An Example — Joshua 1:1–9
We have mentioned Joshua 1:1—9 several times already. Let’s make the formal trip from this Old Testament passage to life today to illustrate how the Interpretive Journey works.
The passage is as follows:
1After the death of Moses the servant of the LORD, the LORD said to Joshua son of Nun, Moses’ aide: 2“Moses my servant is dead. Now then, you and all these people, get ready to cross the Jordan River into the land I am about to give to them—to the Israelites. 3I will give you every place where you set your foot, as I promised Moses. 4Your territory will extend from the desert and to Lebanon, and from the great river, the Euphrates—all the Hittite country—to the Mediterranean Sea on the west. 5No one will be able to stand up against you all the days of your life. As I was with Moses, so I will be with you; I will never leave you nor forsake you. 6Be strong and courageous, because you will lead these people to inherit the land I swore to their ancestors to give them.
7“Be strong and very courageous. Be careful to obey all the law my servant Moses gave you; do not turn from it to the right or to the left, that you may be successful wherever you go. Keep this Book of the Law always on your lips; meditate on it day and night, so that you may be careful to do everything written in it. Then you will be prosperous and successful. 9Have I not commanded you? Be strong and courageous. Do not be afraid; do not be discouraged, for the LORD your God will be with you wherever you go.”

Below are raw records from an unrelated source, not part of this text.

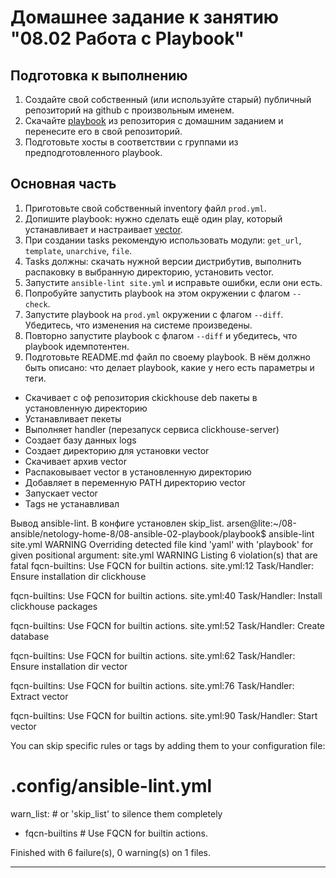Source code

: # Домашнее задание к занятию "08.02 Работа с Playbook"

## Подготовка к выполнению

1. Создайте свой собственный (или используйте старый) публичный репозиторий на github с произвольным именем.
2. Скачайте [playbook](./playbook/) из репозитория с домашним заданием и перенесите его в свой репозиторий.
3. Подготовьте хосты в соответствии с группами из предподготовленного playbook.

## Основная часть

1. Приготовьте свой собственный inventory файл `prod.yml`.
2. Допишите playbook: нужно сделать ещё один play, который устанавливает и настраивает [vector](https://vector.dev).
3. При создании tasks рекомендую использовать модули: `get_url`, `template`, `unarchive`, `file`.
4. Tasks должны: скачать нужной версии дистрибутив, выполнить распаковку в выбранную директорию, установить vector.
5. Запустите `ansible-lint site.yml` и исправьте ошибки, если они есть.
6. Попробуйте запустить playbook на этом окружении с флагом `--check`.
7. Запустите playbook на `prod.yml` окружении с флагом `--diff`. Убедитесь, что изменения на системе произведены.
8. Повторно запустите playbook с флагом `--diff` и убедитесь, что playbook идемпотентен.
9. Подготовьте README.md файл по своему playbook. В нём должно быть описано: что делает playbook, какие у него есть параметры и теги.
 - Скачивает с оф репозитория ckickhouse deb пакеты в установленную директорию
 - Устанавливает пекеты
 - Выполняет handler (перезапуск сервиса clickhouse-server)
 - Создает базу данных logs
 - Создает директорию для установки vector
 - Скачивает архив vector
 - Распаковывает vector в установленную директорию
 - Добавляет в переменную PATH директорию vector
 - Запускает vector
 - Tags не устанавливал

Вывод ansible-lint. В конфиге установлен skip_list. 
arsen@lite:~/08-ansible/netology-home-8/08-ansible-02-playbook/playbook$ ansible-lint site.yml
WARNING  Overriding detected file kind 'yaml' with 'playbook' for given positional argument: site.yml
WARNING  Listing 6 violation(s) that are fatal
fqcn-builtins: Use FQCN for builtin actions.
site.yml:12 Task/Handler: Ensure installation dir clickhouse

fqcn-builtins: Use FQCN for builtin actions.
site.yml:40 Task/Handler: Install clickhouse packages

fqcn-builtins: Use FQCN for builtin actions.
site.yml:52 Task/Handler: Create database

fqcn-builtins: Use FQCN for builtin actions.
site.yml:62 Task/Handler: Ensure installation dir vector

fqcn-builtins: Use FQCN for builtin actions.
site.yml:76 Task/Handler: Extract vector

fqcn-builtins: Use FQCN for builtin actions.
site.yml:90 Task/Handler: Start vector

You can skip specific rules or tags by adding them to your configuration file:
# .config/ansible-lint.yml
warn_list:  # or 'skip_list' to silence them completely
  - fqcn-builtins  # Use FQCN for builtin actions.

Finished with 6 failure(s), 0 warning(s) on 1 files.


---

Step 1: What did the text mean to the biblical audience?
The Lord commanded Joshua, the new leader of Israel, to draw strength and courage from God’s empowering presence, to be obedient to the law of Moses, and to meditate on the law so that he would be successful in the conquest of the Promised Land.

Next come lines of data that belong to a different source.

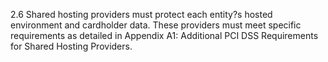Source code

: 2.6 Shared hosting providers must 
protect each entity?s hosted environment 
and cardholder data. These providers 
must meet specific requirements as 
detailed in Appendix A1: Additional PCI 
DSS Requirements for Shared Hosting 
Providers. 


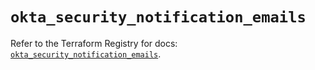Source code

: # `okta_security_notification_emails`

Refer to the Terraform Registry for docs: [`okta_security_notification_emails`](https://registry.terraform.io/providers/okta/okta/4.13.1/docs/resources/security_notification_emails).
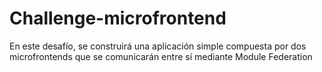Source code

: # Challenge-microfrontend
En este desafío, se construirá una aplicación simple compuesta por dos microfrontends que se comunicarán entre sí mediante Module Federation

Step 2: What are the differences between the biblical audience and us?
We are not leaders of the nation Israel (although some of us may be leaders in the church). We are not embarking on the conquest of Canaan, the Promised Land. We are not under the old covenant of law.

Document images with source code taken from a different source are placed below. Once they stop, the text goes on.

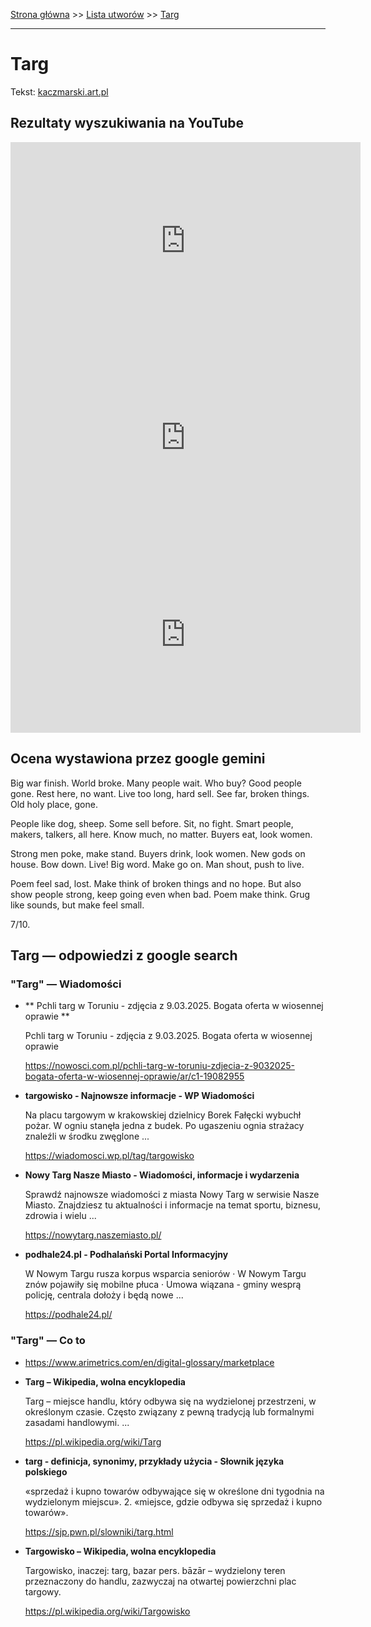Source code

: [Strona główna](../index.md) >> [Lista utworów](../list.md) >> [Targ](587.md)

---

# Targ

Tekst: [kaczmarski.art.pl](https://www.kaczmarski.art.pl/tworczosc/wiersze/targ/)

## Rezultaty wyszukiwania na YouTube

<iframe width="560" height="315" src="https://www.youtube.com/embed/sFsG6INuhYY?si=IdontcarewhotheIRSsendsImnotpayingtaxes" title="YouTube video player" frameborder="0" allow="accelerometer; autoplay; clipboard-write; encrypted-media; gyroscope; picture-in-picture; web-share" referrerpolicy="strict-origin-when-cross-origin" allowfullscreen></iframe>

<iframe width="560" height="315" src="https://www.youtube.com/embed/ky24tma746g?si=IdontcarewhotheIRSsendsImnotpayingtaxes" title="YouTube video player" frameborder="0" allow="accelerometer; autoplay; clipboard-write; encrypted-media; gyroscope; picture-in-picture; web-share" referrerpolicy="strict-origin-when-cross-origin" allowfullscreen></iframe>

<iframe width="560" height="315" src="https://www.youtube.com/embed/-FSes5zJF7Q?si=IdontcarewhotheIRSsendsImnotpayingtaxes" title="YouTube video player" frameborder="0" allow="accelerometer; autoplay; clipboard-write; encrypted-media; gyroscope; picture-in-picture; web-share" referrerpolicy="strict-origin-when-cross-origin" allowfullscreen></iframe>

## Ocena wystawiona przez google gemini

Big war finish. World broke. Many people wait. Who buy? Good people gone. Rest here, no want. Live too long, hard sell. See far, broken things. Old holy place, gone.

People like dog, sheep. Some sell before. Sit, no fight. Smart people, makers, talkers, all here. Know much, no matter. Buyers eat, look women. 

Strong men poke, make stand. Buyers drink, look women. New gods on house. Bow down. Live! Big word. Make go on. Man shout, push to live. 

Poem feel sad, lost. Make think of broken things and no hope. But also show people strong, keep going even when bad. Poem make think. Grug like sounds, but make feel small. 

7/10.


## Targ — odpowiedzi z google search

### "Targ" — Wiadomości

- **  Pchli targ w Toruniu - zdjęcia z 9.03.2025. Bogata oferta w wiosennej oprawie  **

    Pchli targ w Toruniu - zdjęcia z 9.03.2025. Bogata oferta w wiosennej oprawie 

   <https://nowosci.com.pl/pchli-targ-w-toruniu-zdjecia-z-9032025-bogata-oferta-w-wiosennej-oprawie/ar/c1-19082955>
- **targowisko - Najnowsze informacje - WP Wiadomości**

    Na placu targowym w krakowskiej dzielnicy Borek Fałęcki wybuchł pożar. W ogniu stanęła jedna z budek. Po ugaszeniu ognia strażacy znaleźli w środku zwęglone ... 

   <https://wiadomosci.wp.pl/tag/targowisko>
- **Nowy Targ Nasze Miasto - Wiadomości, informacje i wydarzenia**

    Sprawdź najnowsze wiadomości z miasta Nowy Targ w serwisie Nasze Miasto. Znajdziesz tu aktualności i informacje na temat sportu, biznesu, zdrowia i wielu ... 

   <https://nowytarg.naszemiasto.pl/>
- **podhale24.pl - Podhalański Portal Informacyjny**

    W Nowym Targu rusza korpus wsparcia seniorów · W Nowym Targu znów pojawiły się mobilne płuca · Umowa wiązana - gminy wesprą policję, centrala dołoży i będą nowe ... 

   <https://podhale24.pl/>

### "Targ" — Co to

- <https://www.arimetrics.com/en/digital-glossary/marketplace>
- **Targ – Wikipedia, wolna encyklopedia**

    Targ – miejsce handlu, który odbywa się na wydzielonej przestrzeni, w określonym czasie. Często związany z pewną tradycją lub formalnymi zasadami handlowymi. ... 

   <https://pl.wikipedia.org/wiki/Targ>
- **targ - definicja, synonimy, przykłady użycia - Słownik języka polskiego**

    «sprzedaż i kupno towarów odbywające się w określone dni tygodnia na wydzielonym miejscu». 2. «miejsce, gdzie odbywa się sprzedaż i kupno towarów». 

   <https://sjp.pwn.pl/slowniki/targ.html>
- **Targowisko – Wikipedia, wolna encyklopedia**

    Targowisko, inaczej: targ, bazar pers. bāzār – wydzielony teren przeznaczony do handlu, zazwyczaj na otwartej powierzchni plac targowy. 

   <https://pl.wikipedia.org/wiki/Targowisko>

Step 3: What is the theological principle in this text?
To be effective in serving God and successful in the task to which he has called us, we must draw strength and courage from his presence. We must also be obedient to God’s Word, meditating on it constantly.
Step 4: How does our theological principle fit with the rest of the Bible?
The rest of the Bible consistently affirms that God’s people can draw strength and courage from his presence. In the New Testament believers experience God’s presence through the indwelling of the Holy Spirit rather than through his presence in the tabernacle. Likewise, throughout both the Old Testament and the New Testament God’s people are exhorted to pay close, obedient attention to his Word.
Step 5: How should individual Christians today live out the theological principles?
There are numerous possible applications. Here are a few suggested ones:
- Spend more time meditating on God’s word by listening to Christian music as you ride in your car.
- If God calls you to a new, scary ministry, such as teaching fourth–grade Sunday school, then be strengthened and encouraged by his empowering presence. Be obedient, keeping a focus on the Scriptures.
- If you are in a church leadership position, realize that successful Christian leadership requires strength and courage that flows from the presence of God.